In general, we see how our MixerGAN sligthly outperforms the original CycleGAN. We can see how in the first two images, resnet blocks impose too much saturated blue on the images, whereas our model it's perhaps more nuanced on the color. In the translation from winter to summer, our model seems to also pick up a better brightness than the resnet blocks. We can see in the second to last row, how resnet renders some greenery on the water, whereas our model is able to capture a bit better.
Results on apple2orange dataset are generally pretty good due to the simplicity of the dataset.
This dataset, however, is a bit more challenging for our network to translate properly due to the complexity of the images.
We have presented a new generative model based on MLP blocks. We argue that with a correct downsampling process and a proper layout of channels and tokens, the core resnet block can be substituted by a more efficient and simpler MLP-based block. We have shown that our qualitative results from our current model slightly outperform the original CNN-based CycleGAN model in the winter2summer dataset.
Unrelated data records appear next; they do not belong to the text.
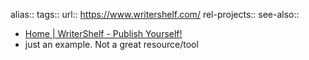 alias::
tags::
url:: https://www.writershelf.com/
rel-projects::
see-also::

- [Home | WriterShelf - Publish Yourself!](https://www.writershelf.com/)
- just an example. Not a great resource/tool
However, we acknowledge that the model is still in progress and more tuning is necessary to avoid artifacts as those we see on the horse2zebra dataset.
For next steps, we plan on substituting the PatchGAN discriminator in the original CycleGAN model by a discriminator that is solely based on MLPs, as it has been proven to show very good results on discriminative tasks in the seminal work by Tolstikhin et al. We are also running ablation studies to empirically understand what parts of the original CNN-based CycleGAN model are necessary to ensure a good performance.